Both a scheduler like slurm or the python multiprocessing package can be used.
"""

from .Runner import Runner
import os

[docs]class YamboCalculator(Runner):
    """
    Manage (multiple) Yambo calculations performed in parallel. Computations
    are managed by a scheduler that, in the actual implementation of the class, can
    be `direct` or `slurm`.

    Parameters:
       omp (:py:class:`int`) : value of the OMP_NUM_THREADS variable
       mpi (:py:class:`int`) : number of mpi processes
       mpi_run (:py:class:`string`) : command for the execution of mpirun, e.g. 'mpirun -np' or 'mpiexec -np'
       executable (:py:class:`string`) : set the executable (yambo, ypp, yambo_rt, ...) of the Yambo package
       scheduler (:py:class:`string`) : choose the scheduler used to submit the job, actually the choices implemented are
            'direct' that runs the computation using the python multiprocessing package and 'slurm' that creates a slurm script
       multiTask  (:py:class:`bool`) : if true a single run_script is built and all the computations are performed in parallel,
            otherwise an independent script is built for each elements of inputs and the computations are performed sequentially
       skip (:py:class:`bool`) : if True evaluate if one (or many) computations can be skipped.
           This is done by checking that the folder where yambo write the results contains at least
           one file 'o-*', for each name in names
       verbose (:py:class:`bool`) : set the amount of information provided on terminal
       IO_time (int) : time step (in second) used by the wait method to check that the job is completed
       kwargs : other parameters that are stored in the _global_options dictionary
       clean_restart (:py:class:`bool`) : if True the delete the folder(s) with the output files and database before
            running the computation

    Example:
     >>> code = YamboCalculator(omp=1,mpi=4,mpi_run='mpirun -np',executable='yambo',skip=True,verbose=True,scheduler='direct')
     >>> code.run(inputs = ..., run_dir = ...,names = ...,jobnames = ...)

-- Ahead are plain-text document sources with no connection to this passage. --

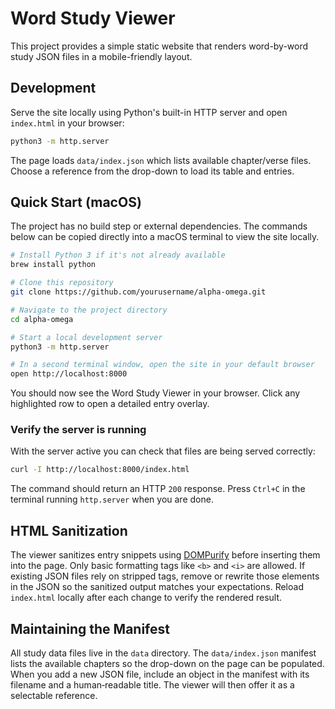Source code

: # Word Study Viewer

This project provides a simple static website that renders word-by-word study JSON files in a mobile-friendly layout.

## Development

Serve the site locally using Python's built-in HTTP server and open `index.html` in your browser:

```bash
python3 -m http.server
```

The page loads `data/index.json` which lists available chapter/verse files. Choose a reference from the drop-down to load its table and entries.

## Quick Start (macOS)

The project has no build step or external dependencies. The commands below can be
copied directly into a macOS terminal to view the site locally.

```bash
# Install Python 3 if it's not already available
brew install python

# Clone this repository
git clone https://github.com/yourusername/alpha-omega.git

# Navigate to the project directory
cd alpha-omega

# Start a local development server
python3 -m http.server

# In a second terminal window, open the site in your default browser
open http://localhost:8000
```

You should now see the Word Study Viewer in your browser. Click any highlighted
row to open a detailed entry overlay.

### Verify the server is running

With the server active you can check that files are being served correctly:

```bash
curl -I http://localhost:8000/index.html
```

The command should return an HTTP `200` response. Press `Ctrl+C` in the terminal
running `http.server` when you are done.

## HTML Sanitization

The viewer sanitizes entry snippets using [DOMPurify](https://github.com/cure53/DOMPurify) before inserting them into the page.
Only basic formatting tags like `<b>` and `<i>` are allowed. If existing JSON
files rely on stripped tags, remove or rewrite those elements in the JSON so the
sanitized output matches your expectations. Reload `index.html` locally after
each change to verify the rendered result.

## Maintaining the Manifest

All study data files live in the `data` directory. The `data/index.json`
manifest lists the available chapters so the drop-down on the page can be
populated. When you add a new JSON file, include an object in the manifest with
its filename and a human‑readable title. The viewer will then offer it as a
selectable reference.
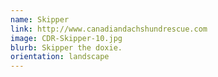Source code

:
 ```yaml
---
name: Skipper
link: http://www.canadiandachshundrescue.com
image: CDR-Skipper-10.jpg
blurb: Skipper the doxie.
orientation: landscape
---
```

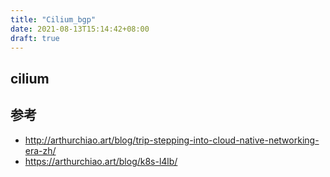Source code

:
 ```yaml
---
title: "Cilium_bgp"
date: 2021-08-13T15:14:42+08:00
draft: true
---
```


## cilium

## 参考

* <http://arthurchiao.art/blog/trip-stepping-into-cloud-native-networking-era-zh/>
* <https://arthurchiao.art/blog/k8s-l4lb/>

     where the arguments of the run method are:

    Args:
        run_dir (:py:class:`string`) : the folder in which the simulation is performed
        inputs (:py:class:`list`) : list with the instances of the :class:`YamboInput` class
            that define the input objects
        names (:py:class:`list`) : list with the names associated to the input files (without extension),
            given in the same order of the inputs list. These strings are used also as the radicals of the
            folders in which results are written as well as a part of the name of the output files.
        jobnames (:py:class:`list`) : list with the values of the jobname. If this variable is not specified
            the value of name is attributed to jobname by process_run.
        kwargs : other parameters that are stored in the run_options dictionary

    When the run method is called the class runs the command:
                executable_name -F name.in -J jobname -C name

    The calculator looks for the following variables in the run_options dictionary. These options
    may be useful for _asincronous_ computation managed the slurm scheduler.

        `dry_run=True` with this option the calculator setup the calculations and write the scrpt
        for submitting the jobs, but the computations are not run.

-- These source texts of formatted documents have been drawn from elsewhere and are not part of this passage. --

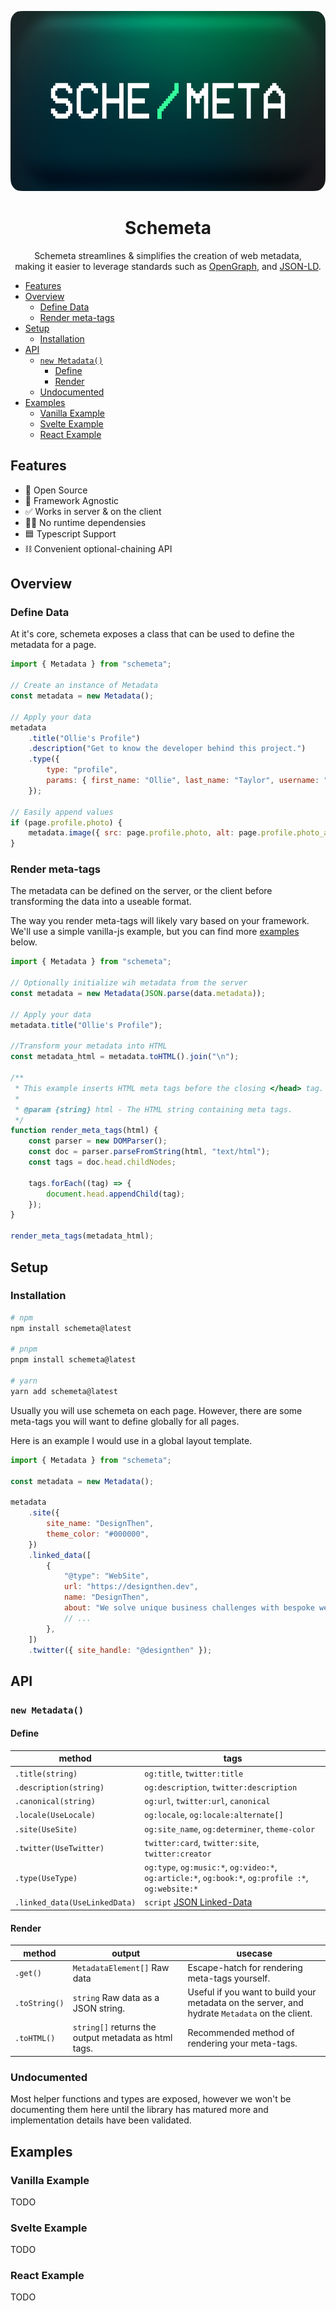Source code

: <p align="center">
 <img src="https://github.com/OllieJT/schemeta/blob/main/static/banner.png?raw=true" width="600" height="288" alt="sche/ma in a pixelated monospaced font, on a blue-green glowing background">
</p>

<h1 align="center">
 	Schemeta
</h1>

<p align="center">
  Schemeta streamlines & simplifies the creation of web metadata,<br />
  making it easier to leverage standards such as <a href="https://ogp.me">OpenGraph</a>, and <a href="https://json-ld.org">JSON-LD</a>.
</p>

- [Features](#features)
- [Overview](#overview)
  - [Define Data](#define-data)
  - [Render meta-tags](#render-meta-tags)
- [Setup](#setup)
  - [Installation](#installation)
- [API](#api)
  - [`new Metadata()`](#new-metadata)
    - [Define](#define)
    - [Render](#render)
  - [Undocumented](#undocumented)
- [Examples](#examples)
  - [Vanilla Example](#vanilla-example)
  - [Svelte Example](#svelte-example)
  - [React Example](#react-example)

## Features

- 🥫 Open Source
- 💠 Framework Agnostic
- ✅ Works in server & on the client
- 🙅‍♂️ No runtime dependensies
- 🟦 Typescript Support
- ⛓️ Convenient optional-chaining API

## Overview

### Define Data

At it's core, schemeta exposes a class that can be used to define the metadata for a page.

```js
import { Metadata } from "schemeta";

// Create an instance of Metadata
const metadata = new Metadata();

// Apply your data
metadata
	.title("Ollie's Profile")
	.description("Get to know the developer behind this project.")
	.type({
		type: "profile",
		params: { first_name: "Ollie", last_name: "Taylor", username: "OllieJT" },
	});

// Easily append values
if (page.profile.photo) {
	metadata.image({ src: page.profile.photo, alt: page.profile.photo_alt });
}
```

### Render meta-tags

The metadata can be defined on the server, or the client before transforming the data into a useable format.

The way you render meta-tags will likely vary based on your framework. We'll use a simple vanilla-js example, but you can find more [examples](#examples) below.

```js
import { Metadata } from "schemeta";

// Optionally initialize wih metadata from the server
const metadata = new Metadata(JSON.parse(data.metadata));

// Apply your data
metadata.title("Ollie's Profile");

//Transform your metadata into HTML
const metadata_html = metadata.toHTML().join("\n");

/**
 * This example inserts HTML meta tags before the closing </head> tag.
 *
 * @param {string} html - The HTML string containing meta tags.
 */
function render_meta_tags(html) {
	const parser = new DOMParser();
	const doc = parser.parseFromString(html, "text/html");
	const tags = doc.head.childNodes;

	tags.forEach((tag) => {
		document.head.appendChild(tag);
	});
}

render_meta_tags(metadata_html);
```

## Setup

### Installation

```sh
# npm
npm install schemeta@latest

# pnpm
pnpm install schemeta@latest

# yarn
yarn add schemeta@latest
```

Usually you will use schemeta on each page. However, there are some meta-tags you will want to define globally for all pages.

Here is an example I would use in a global layout template.

```js
import { Metadata } from "schemeta";

const metadata = new Metadata();

metadata
	.site({
		site_name: "DesignThen",
		theme_color: "#000000",
	})
	.linked_data([
		{
			"@type": "WebSite",
			url: "https://designthen.dev",
			name: "DesignThen",
			about: "We solve unique business challenges with bespoke web experiences.",
			// ...
		},
	])
	.twitter({ site_handle: "@designthen" });
```

## API

### `new Metadata()`

#### Define

| method                        | tags                                                                                                |
| ----------------------------- | --------------------------------------------------------------------------------------------------- |
| `.title(string)`              | `og:title`, `twitter:title`                                                                         |
| `.description(string)`        | `og:description`, `twitter:description`                                                             |
| `.canonical(string)`          | `og:url`, `twitter:url`, `canonical`                                                                |
| `.locale(UseLocale)`          | `og:locale`, `og:locale:alternate[]`                                                                |
| `.site(UseSite)`              | `og:site_name`, `og:determiner`, `theme-color`                                                      |
| `.twitter(UseTwitter)`        | `twitter:card`, `twitter:site`, `twitter:creator`                                                   |
| `.type(UseType)`              | `og:type`, `og:music:*`, `og:video:*`, `og:article:*`, `og:book:*`, `og:profile :*`, `og:website:*` |
| `.linked_data(UseLinkedData)` | `script` [JSON Linked-Data](https://json-ld.org)                                                    |

#### Render

| method        | output                                               | usecase                                                                                        |
| ------------- | ---------------------------------------------------- | ---------------------------------------------------------------------------------------------- |
| `.get()`      | `MetadataElement[]` Raw data                         | Escape-hatch for rendering meta-tags yourself.                                                 |
| `.toString()` | `string` Raw data as a JSON string.                  | Useful if you want to build your metadata on the server, and hydrate `Metadata` on the client. |
| `.toHTML()`   | `string[]` returns the output metadata as html tags. | Recommended method of rendering your meta-tags.                                                |

### Undocumented

Most helper functions and types are exposed, however we won't be documenting them here until the library has matured more and implementation details have been validated.

## Examples

### Vanilla Example

TODO

### Svelte Example

TODO

### React Example

TODO
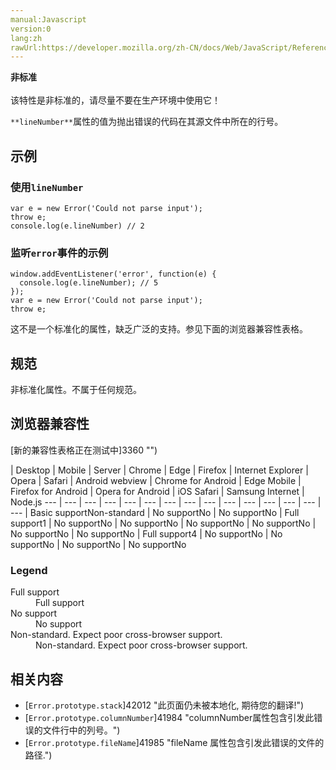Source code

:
 ```yaml
---
manual:Javascript
version:0
lang:zh
rawUrl:https://developer.mozilla.org/zh-CN/docs/Web/JavaScript/Reference/Global_Objects/Error/lineNumber
---
```






**非标准**<br></br>该特性是非标准的，请尽量不要在生产环境中使用它！





`**lineNumber**`属性的值为抛出错误的代码在其源文件中所在的行号。


## 示例<a name="示例"></a>

### 使用`lineNumber`<a name="使用_lineNumber"></a>

```
var e = new Error('Could not parse input');
throw e;
console.log(e.lineNumber) // 2
```

### 监听`error`事件的示例<a name="监听_error_事件的示例"></a>

```
window.addEventListener('error', function(e) {
  console.log(e.lineNumber); // 5
});
var e = new Error('Could not parse input');
throw e;
```


这不是一个标准化的属性，缺乏广泛的支持。参见下面的浏览器兼容性表格。


## 规范<a name="规范"></a>


非标准化属性。不属于任何规范。


## 浏览器兼容性<a name="浏览器兼容性"></a>
[新的兼容性表格正在测试中<i></i>]3360 "")

 | <abbr>Desktop<i></i></abbr> | <abbr>Mobile<i></i></abbr> | <abbr>Server<i></i></abbr> 
 | <abbr>Chrome<i></i></abbr> | <abbr>Edge<i></i></abbr> | <abbr>Firefox<i></i></abbr> | <abbr>Internet Explorer<i></i></abbr> | <abbr>Opera<i></i></abbr> | <abbr>Safari<i></i></abbr> | <abbr>Android webview<i></i></abbr> | <abbr>Chrome for Android<i></i></abbr> | <abbr>Edge Mobile<i></i></abbr> | <abbr>Firefox for Android<i></i></abbr> | <abbr>Opera for Android<i></i></abbr> | <abbr>iOS Safari<i></i></abbr> | <abbr>Samsung Internet<i></i></abbr> | <abbr>Node.js<i></i></abbr> 
 ---  |  ---  |  ---  |  ---  |  ---  |  ---  |  ---  |  ---  |  ---  |  ---  |  ---  |  ---  |  ---  |  ---  |  ---  | 
Basic support<abbr>Non-standard<i></i></abbr> | <abbr>No support</abbr>No | <abbr>No support</abbr>No | <abbr>Full support</abbr>1 | <abbr>No support</abbr>No | <abbr>No support</abbr>No | <abbr>No support</abbr>No | <abbr>No support</abbr>No | <abbr>No support</abbr>No | <abbr>No support</abbr>No | <abbr>Full support</abbr>4 | <abbr>No support</abbr>No | <abbr>No support</abbr>No | <abbr>No support</abbr>No | <abbr>No support</abbr>No 


### Legend<a name="Legend"></a>
<dl><dt id=''><abbr>Full support</abbr></dt><dd>Full support</dd><dt id=''><abbr>No support</abbr></dt><dd>No support</dd><dt id=''><abbr>Non-standard. Expect poor cross-browser support.<i></i></abbr></dt><dd>Non-standard. Expect poor cross-browser support.</dd></dl>



## 相关内容<a name="相关内容"></a>

* [`Error.prototype.stack`]42012 "此页面仍未被本地化, 期待您的翻译!")<i></i>
* [`Error.prototype.columnNumber`]41984 "columnNumber属性包含引发此错误的文件行中的列号。")<i></i>
* [`Error.prototype.fileName`]41985 "fileName 属性包含引发此错误的文件的路径.")<i></i>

        `wait_end_run=False` with this option the wait of the end of the run is suppressed.

    """

    def __init__(self,
                 omp = os.environ.get('OMP_NUM_THREADS', 1), mpi = 2, mpi_run = 'mpirun -np',
                 executable = 'yambo', scheduler = 'direct', multiTask = True,
                 skip = True, verbose = True, IO_time = 5, clean_restart = True, **kwargs):
        # Use the initialization from the Runner class (all options inside _global_options)
        Runner.__init__(self, omp=omp, mpi=mpi, mpi_run=mpi_run, executable=executable,
                        scheduler=scheduler, multiTask=multiTask,
                        skip=skip, verbose=verbose, IO_time=IO_time,
                        clean_restart=clean_restart, **kwargs)
        if multiTask: task_str = 'parallel'
        else: task_str = 'serial'
        print('Initialize a %s Yambo calculator with scheduler %s' %
            (task_str,self._global_options['scheduler']))

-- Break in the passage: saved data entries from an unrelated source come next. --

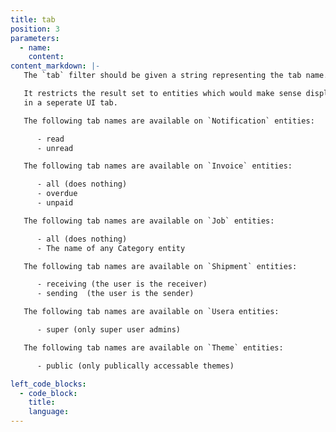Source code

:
 ```yaml
---
title: tab
position: 3
parameters:
  - name:
    content:
content_markdown: |-
   The `tab` filter should be given a string representing the tab name.

   It restricts the result set to entities which would make sense displayed
   in a seperate UI tab.

   The following tab names are available on `Notification` entities:

      - read
      - unread

   The following tab names are available on `Invoice` entities:

      - all (does nothing)
      - overdue
      - unpaid

   The following tab names are available on `Job` entities:

      - all (does nothing)
      - The name of any Category entity

   The following tab names are available on `Shipment` entities:

      - receiving (the user is the receiver)
      - sending  (the user is the sender)

   The following tab names are available on `Usera entities:

      - super (only super user admins)

   The following tab names are available on `Theme` entities:

      - public (only publically accessable themes)

left_code_blocks:
  - code_block:
    title:
    language:
---
```

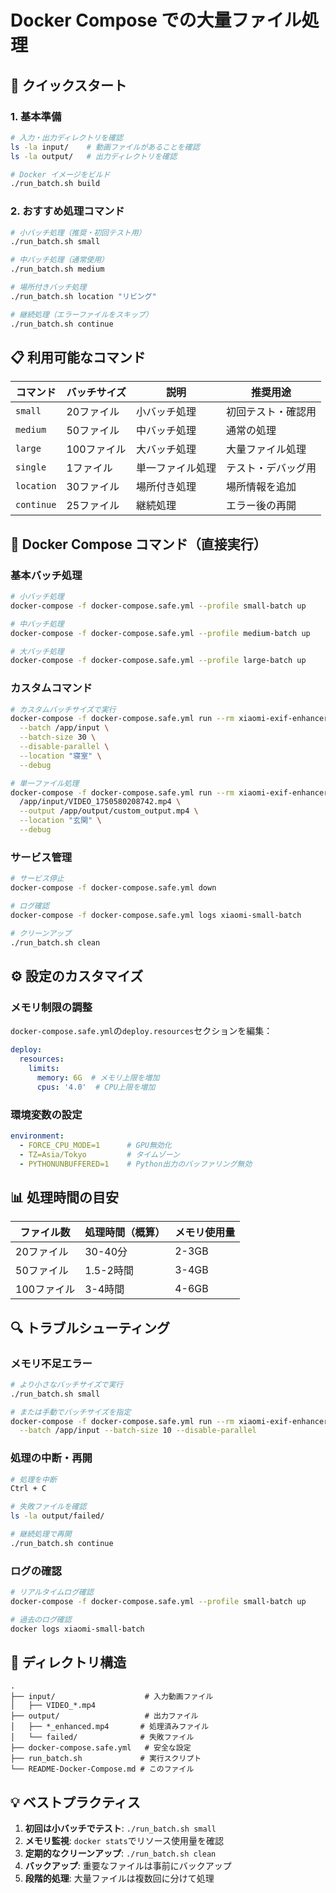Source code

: # Docker Compose での大量ファイル処理

## 🚀 クイックスタート

### 1. 基本準備
```bash
# 入力・出力ディレクトリを確認
ls -la input/    # 動画ファイルがあることを確認
ls -la output/   # 出力ディレクトリを確認

# Docker イメージをビルド
./run_batch.sh build
```

### 2. おすすめ処理コマンド

```bash
# 小バッチ処理（推奨・初回テスト用）
./run_batch.sh small

# 中バッチ処理（通常使用）
./run_batch.sh medium

# 場所付きバッチ処理
./run_batch.sh location "リビング"

# 継続処理（エラーファイルをスキップ）
./run_batch.sh continue
```

## 📋 利用可能なコマンド

| コマンド | バッチサイズ | 説明 | 推奨用途 |
|---------|--------------|------|----------|
| `small` | 20ファイル | 小バッチ処理 | 初回テスト・確認用 |
| `medium` | 50ファイル | 中バッチ処理 | 通常の処理 |
| `large` | 100ファイル | 大バッチ処理 | 大量ファイル処理 |
| `single` | 1ファイル | 単一ファイル処理 | テスト・デバッグ用 |
| `location` | 30ファイル | 場所付き処理 | 場所情報を追加 |
| `continue` | 25ファイル | 継続処理 | エラー後の再開 |

## 🔧 Docker Compose コマンド（直接実行）

### 基本バッチ処理
```bash
# 小バッチ処理
docker-compose -f docker-compose.safe.yml --profile small-batch up

# 中バッチ処理  
docker-compose -f docker-compose.safe.yml --profile medium-batch up

# 大バッチ処理
docker-compose -f docker-compose.safe.yml --profile large-batch up
```

### カスタムコマンド
```bash
# カスタムバッチサイズで実行
docker-compose -f docker-compose.safe.yml run --rm xiaomi-exif-enhancer \
  --batch /app/input \
  --batch-size 30 \
  --disable-parallel \
  --location "寝室" \
  --debug

# 単一ファイル処理
docker-compose -f docker-compose.safe.yml run --rm xiaomi-exif-enhancer \
  /app/input/VIDEO_1750580208742.mp4 \
  --output /app/output/custom_output.mp4 \
  --location "玄関" \
  --debug
```

### サービス管理
```bash
# サービス停止
docker-compose -f docker-compose.safe.yml down

# ログ確認
docker-compose -f docker-compose.safe.yml logs xiaomi-small-batch

# クリーンアップ
./run_batch.sh clean
```

## ⚙️ 設定のカスタマイズ

### メモリ制限の調整
`docker-compose.safe.yml`の`deploy.resources`セクションを編集：

```yaml
deploy:
  resources:
    limits:
      memory: 6G  # メモリ上限を増加
      cpus: '4.0'  # CPU上限を増加
```

### 環境変数の設定
```yaml
environment:
  - FORCE_CPU_MODE=1      # GPU無効化
  - TZ=Asia/Tokyo         # タイムゾーン
  - PYTHONUNBUFFERED=1    # Python出力のバッファリング無効
```

## 📊 処理時間の目安

| ファイル数 | 処理時間（概算） | メモリ使用量 |
|-----------|------------------|--------------|
| 20ファイル | 30-40分 | 2-3GB |
| 50ファイル | 1.5-2時間 | 3-4GB |
| 100ファイル | 3-4時間 | 4-6GB |

## 🔍 トラブルシューティング

### メモリ不足エラー
```bash
# より小さなバッチサイズで実行
./run_batch.sh small

# または手動でバッチサイズを指定
docker-compose -f docker-compose.safe.yml run --rm xiaomi-exif-enhancer \
  --batch /app/input --batch-size 10 --disable-parallel
```

### 処理の中断・再開
```bash
# 処理を中断
Ctrl + C

# 失敗ファイルを確認
ls -la output/failed/

# 継続処理で再開
./run_batch.sh continue
```

### ログの確認
```bash
# リアルタイムログ確認
docker-compose -f docker-compose.safe.yml --profile small-batch up

# 過去のログ確認
docker logs xiaomi-small-batch
```

## 📁 ディレクトリ構造

```
.
├── input/                    # 入力動画ファイル
│   ├── VIDEO_*.mp4
├── output/                   # 出力ファイル
│   ├── *_enhanced.mp4       # 処理済みファイル
│   └── failed/              # 失敗ファイル
├── docker-compose.safe.yml   # 安全な設定
├── run_batch.sh             # 実行スクリプト
└── README-Docker-Compose.md # このファイル
```

## 💡 ベストプラクティス

1. **初回は小バッチでテスト**: `./run_batch.sh small`
2. **メモリ監視**: `docker stats`でリソース使用量を確認
3. **定期的なクリーンアップ**: `./run_batch.sh clean`
4. **バックアップ**: 重要なファイルは事前にバックアップ
5. **段階的処理**: 大量ファイルは複数回に分けて処理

[docs]    def pre_processing(self):
        """
        Process local run dictionary. Check that the run_dir exists and that it
        contains the SAVE folder. Check that the inputs objects have been provided
        in the run parameters and write the input files on disk.
        If skip = False clean the run_dir.

        Note:
            If the run_dir and/or the SAVE folder do not exist an alert is
            written but the execution of the run method proceedes.

        """
        run_dir = self.run_options.get('run_dir', '.')
        inputs = self.run_options.get('inputs')
        names = self.run_options.get('names')
        SAVE = os.path.join(run_dir,'SAVE')
        skip = self.run_options.get('skip')
        clean_restart= self.run_options.get('clean_restart')
        verbose = self.run_options.get('verbose')

        # check if the run_dir and SAVE folder exist and write the input
        if not os.path.isdir(run_dir):
            print('Run_dir %s does not exists'%run_dir)
        elif not os.path.isdir(SAVE):
            print('SAVE folder does not exists')
        else:
            if inputs is not None:
                for input,name in zip(inputs,names):
                    input.write(run_dir,name+'.in')
            else:
                print('input list not provided')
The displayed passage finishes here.